„König Johann“ von Shakespeare am Theater im
Palast Berlin, Regie Vera Oelschlegel
Gerangel um die Krone
Was kümmern uns achthundert Jahre zurückliegende Kriegsquerelen zwischen England, Frankreich und dem Papst? Reineweg nichts. Gäbe es nicht die Historie „König Johann" des großen Shakespeare, der selbst ferne Haupt- und Staatsaktionen, die ehrgeizigen königlichen Legitimationsstreitigkeiten in seine unnachahmliche theatralische Welt zu heben wußte.

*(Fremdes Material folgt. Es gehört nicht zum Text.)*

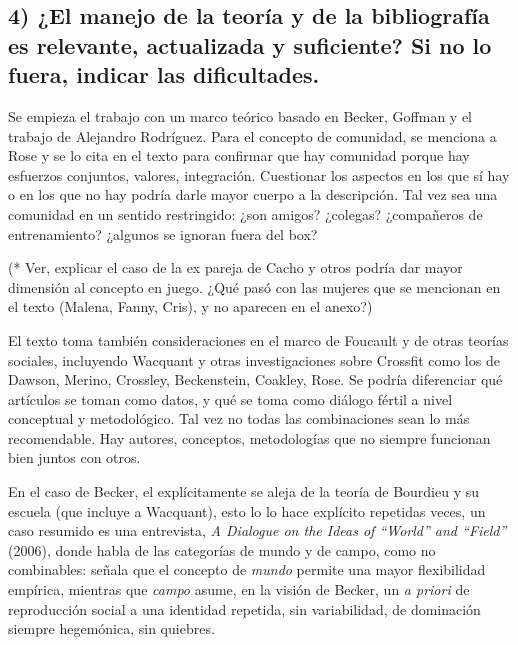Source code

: \subsection*{4) ¿El manejo de la teoría y de la bibliografía es
relevante, actualizada y suficiente? Si no lo fuera, indicar las
dificultades.}\label{el-manejo-de-la-teoruxeda-y-de-la-bibliografuxeda-es-relevante-actualizada-y-suficiente-si-no-lo-fuera-indicar-las-dificultades.}


Se empieza el trabajo con un marco teórico basado en Becker, Goffman y el trabajo de Alejandro Rodríguez.
Para el concepto de comunidad, se menciona a Rose
y se lo cita en el texto para confirmar que hay comunidad porque hay esfuerzos conjuntos, valores, integración.
Cuestionar los aspectos en los que sí hay o en los que no hay podría darle mayor cuerpo a la descripción.
Tal vez sea una comunidad en un sentido restringido: ¿son amigos? ¿colegas? ¿compañeros de entrenamiento? 
¿algunos se ignoran fuera del box? 

(* Ver, explicar el caso de la ex pareja de Cacho y otros podría dar 
mayor dimensión al concepto en juego. ¿Qué pasó con las mujeres que se mencionan en el texto (Malena, Fanny, Cris), 
y no aparecen en el anexo?)

El texto toma también consideraciones en el marco de Foucault y  de otras teorías
sociales, incluyendo Wacquant y otras investigaciones sobre Crossfit como los de
Dawson, Merino, Crossley, Beckenstein, Coakley, Rose.
Se podría diferenciar qué artículos se toman como datos, y qué se toma como diálogo fértil
a nivel conceptual y metodológico.
Tal vez no todas las combinaciones sean lo más recomendable. 
Hay autores, conceptos, metodologías que no siempre funcionan bien juntos con otros.

En el caso de Becker, el explícitamente se aleja de la teoría de
Bourdieu y su escuela (que incluye a Wacquant), esto lo lo hace explícito repetidas veces, un caso resumido es una entrevista,
\textit{A Dialogue on the Ideas of “World” and “Field” }(2006),
donde habla de las categorías de mundo y de campo, como no combinables: señala que el concepto de
\textit{mundo} permite una mayor flexibilidad empírica, mientras que \textit{campo}
asume, en la visión de Becker, un \textit{a priori} de reproducción social a una identidad repetida, sin variabilidad,
de dominación siempre hegemónica, sin quiebres.


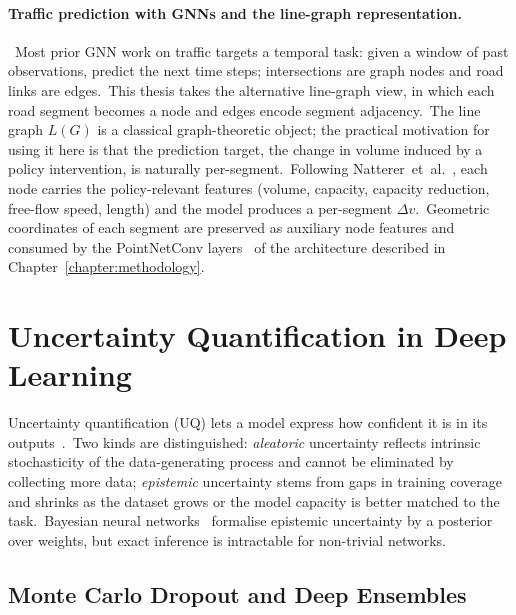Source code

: \paragraph{Traffic prediction with GNNs and the line-graph representation.}\ Most prior GNN work on traffic targets a temporal task: given a window of past observations, predict the next time steps; intersections are graph nodes and road links are edges.\ This thesis takes the alternative line-graph view, in which each road segment becomes a node and edges encode segment adjacency.\ The line graph $L(G)$ is a classical graph-theoretic object; the practical motivation for using it here is that the prediction target, the change in volume induced by a policy intervention, is naturally per-segment.\ Following Natterer~et~al.~\cite{natterer2025ml}, each node carries the policy-relevant features (volume, capacity, capacity reduction, free-flow speed, length) and the model produces a per-segment $\Delta v$.\ Geometric coordinates of each segment are preserved as auxiliary node features and consumed by the PointNetConv layers~\cite{qi2017pointnet} of the architecture described in Chapter~\ref{chapter:methodology}.

\section{Uncertainty Quantification in Deep Learning}\label{sec:uq}

Uncertainty quantification (UQ) lets a model express how confident it is in its outputs~\cite{abdar2021review,gawlikowski2023survey}.\ Two kinds are distinguished: \emph{aleatoric} uncertainty reflects intrinsic stochasticity of the data-generating process and cannot be eliminated by collecting more data; \emph{epistemic} uncertainty stems from gaps in training coverage and shrinks as the dataset grows or the model capacity is better matched to the task.\ Bayesian neural networks~\cite{mackay1992practical} formalise epistemic uncertainty by a posterior over weights, but exact inference is intractable for non-trivial networks.

\subsection{Monte Carlo Dropout and Deep Ensembles}\label{sec:mc_dropout_bg}

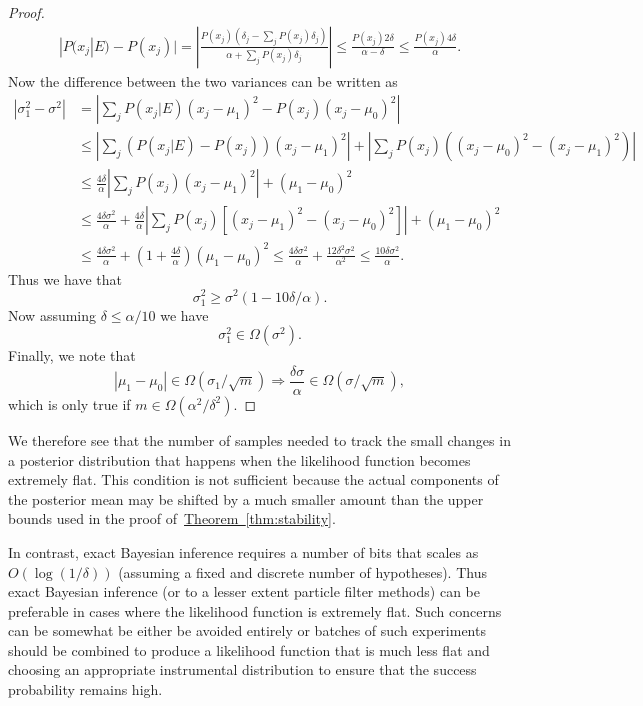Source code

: \documentclass[aps,pra,amsmath,twocolumn,amssymb,superscriptaddress]{revtex4-1}
\newcommand{\thm}[1]{\hyperref[thm:#1]{Theorem~\ref*{thm:#1}}}
\begin{document}
\begin{proof}
\begin{align}
|P(x_j|E)-P(x_j)| = \left|\frac{P(x_j)(\delta_j-\sum_jP(x_j)\delta_j)}{\alpha+\sum_j P(x_j)\delta_j}\right|\le \frac{P(x_j) 2\delta}{\alpha-\delta}\le \frac{P(x_j) 4\delta}{\alpha}.
\end{align}
Now the difference between the two variances can be written as
\begin{align}
|\sigma_1^2-\sigma^2| &= \left|\sum_j  P(x_j|E)(x_j-\mu_1)^2-P(x_j)(x_j-\mu_0)^2\right|\nonumber\\
 &\le \left|\sum_j  (P(x_j|E)-P(x_j))(x_j-\mu_1)^2\right|+\left|\sum_j P(x_j)\left((x_j-\mu_0)^2-(x_j-\mu_1)^2\right)\right|\nonumber\\
 &\le  \frac{4\delta}{\alpha}\left|\sum_j  P(x_j)(x_j-\mu_1)^2\right|+(\mu_1-\mu_0)^2\nonumber\\
&\le \frac{4\delta\sigma^2}{\alpha}+\frac{4\delta}{\alpha}\left|\sum_j P(x_j)[(x_j-\mu_1)^2-(x_j-\mu_0)^2]  \right|+(\mu_1-\mu_0)^2\nonumber\\
&\le \frac{4\delta\sigma^2}{\alpha}+(1+\frac{4\delta}{\alpha})(\mu_1-\mu_0)^2\le \frac{4\delta\sigma^2}{\alpha}+ \frac{12\delta^2\sigma^2}{\alpha^2}\le \frac{10\delta\sigma^2}{\alpha}.
\end{align}
Thus we have that
\begin{equation}
\sigma_1^2 \ge \sigma^2(1-10\delta/\alpha).
\end{equation}
Now assuming $\delta\le \alpha/10$ we have 
\begin{equation}
\sigma_1^2\in \Omega(\sigma^2).
\end{equation}
Finally, we note that
\begin{equation}
|\mu_1-\mu_0| \in \Omega(\sigma_1/\sqrt{m}) \Rightarrow \frac{\delta \sigma}{\alpha} \in \Omega(\sigma/\sqrt{m}),
\end{equation}
which is only true if $m\in \Omega(\alpha^2/\delta^2)$.
\end{proof}
We therefore see that the number of samples needed to track the small changes in a posterior distribution that happens when the likelihood function becomes extremely flat.  This condition is not sufficient because the actual components of the posterior mean may be shifted by a much smaller amount than the upper bounds used in the proof of~\thm{stability}.

In contrast, exact Bayesian inference requires a number of bits that scales as $O(\log(1/\delta))$ (assuming a fixed and discrete number of hypotheses).  Thus exact Bayesian inference (or to a lesser extent particle filter methods) can be preferable in cases where the likelihood function is extremely flat.  Such concerns can be somewhat be either be avoided entirely or batches of such experiments should be combined to produce a likelihood function that is much less flat and choosing an appropriate instrumental distribution to ensure that the success probability remains high.
\end{document}
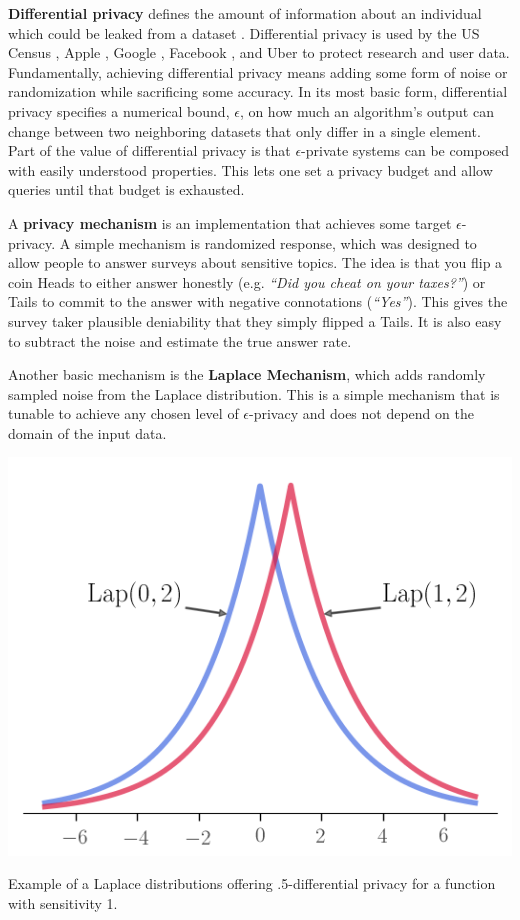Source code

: \documentclass[nobib]{tufte-handout}
\begin{document}
\textbf{Differential privacy} defines the amount of information about an
individual which could be leaked from a dataset \cite{dwork2014algorithmic}.
Differential privacy is used by the US Census \cite{census-differential-privacy},
Apple \cite{apple-differential-privacy}, Google \cite{google-differential-privacy},
Facebook \cite{facebook-url-release}, and Uber \cite{uber-differential-privacy}
to protect research and user data. Fundamentally, achieving differential privacy
means adding some form of noise or randomization while sacrificing some
accuracy. In its most basic form, differential privacy specifies a numerical bound,
$\epsilon$, on how much an algorithm’s output can change between two neighboring
datasets that only differ in a single element. Part of the value of differential
privacy is that $\epsilon$-private systems can be composed with easily
understood properties. This lets one set a privacy budget and allow queries
until that budget is exhausted.

A \textbf{privacy mechanism} is an implementation that achieves some target
$\epsilon$-privacy. A simple mechanism is randomized response, which was
designed to allow people to answer surveys about sensitive topics. The idea is
that you flip a coin Heads to either answer honestly (e.g. \textit{“Did you
cheat on your taxes?”}) or Tails to commit to the answer with negative
connotations (\textit{“Yes”}). This gives the survey taker plausible deniability
that they simply flipped a Tails. It is also easy to subtract the noise and
estimate the true answer rate.

Another basic mechanism is the \textbf{Laplace Mechanism}, which adds randomly
sampled noise from the Laplace distribution. This is a simple mechanism that is
tunable to achieve any chosen level of $\epsilon$-privacy and does not depend on
the domain of the input data.

\begin{marginfigure} \includegraphics[width=\linewidth]{laplace}
\caption{Example of a Laplace distributions offering .5-differential privacy for
a function with sensitivity 1.} \label{fig:laplace} \end{marginfigure}
\end{document}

Unmittelbarer, für uns Heutige praktikabler
Erkenntnisgewinn ist wohl kaum daraus zu schöpfen. Was nicht drin ist im Stoff,
vermag ich nicht herauszulesen. Vergnügen allerdings, nämlich an der
darstellerischen Verve der Schauspieler, stellt sich ein. Eine elementare
realistische Theatralik ist gefordert. Mir scheint, in diesem Sinne verbinden
sich in der Inszenierung von Vera Oelschlegel Historisches und Ergötzliches auf
diskutable Weise.
Das kleine Theater im Palast, rundum schwarz
ausgeschlagen, ist hergerichtet wie zu einem mittelalterlichen Ritual. Eine Art
Kirchenschiff. Dazu allerdings eher weltlich-höfische Gitarrenklänge. In der
Mitte des Zuschauerraumes, auf äußerst schmalem Spielsteg, begibt sich das Geschehen
überraschend plastisch und direkt. Ausstatter: Andris Freibergs aus Riga.
Die Schauspieler haben hörbar Lust an
sprachlicher Dynamik, vor allem an den sich gipfelnden Schmäh- und
Prahlkanonaden. Dabei wird nicht über die Gedanken hinweggeschludert.
Die Gestalten zeigen das stupid-bornierte und
doch auch aufbrechende Selbstbewußtsein ihrer Zeit (des historischen Umbruchs aus
mittelalterlicher Anarchie zum Absolutismus), in der noch jeder der
rivalisierenden Fürsten hoffte, der Sieger im Kampf um die Krone zu sein.
Zugleich sind die Figuren behutsam komisch gefaßt, bis hin zur Satire.
Ekkehard Schall als König Johann: ein rigoroser
Taktierer zwischen Macht und Recht, seinem Instinkt folgend, zwischen Gemüt und
Schläue pendelnd. Den Abgesandten des Papstes, Kardinal Pandulph, den eigentlichen
Kriegstreiber, gibt Horst Schulze mit exzellenter Würde als einen Altmeister
der Intrige. Faulconbridge, Bastard von Johanns Bruder Richard Löwenherz, findet
in Eberhard Esche einen glänzenden Interpreten.
Auch in weiteren Rollen ansehnliche
Leistungen von Schauspielern wie Barbara Dittus als Constanze, Felicitas Ritsch
als Eleonore und Vera Oelschlegel als Lady Faulconbridge. Günther Schoß und
Roland Hemmo sind zu nennen, auch Ulrich Voss, Frank Schenk, Thomas Gumpert, Michael
Pan und vom Nachwuchs Daniela Hoffmann und Carl Martin Spengler.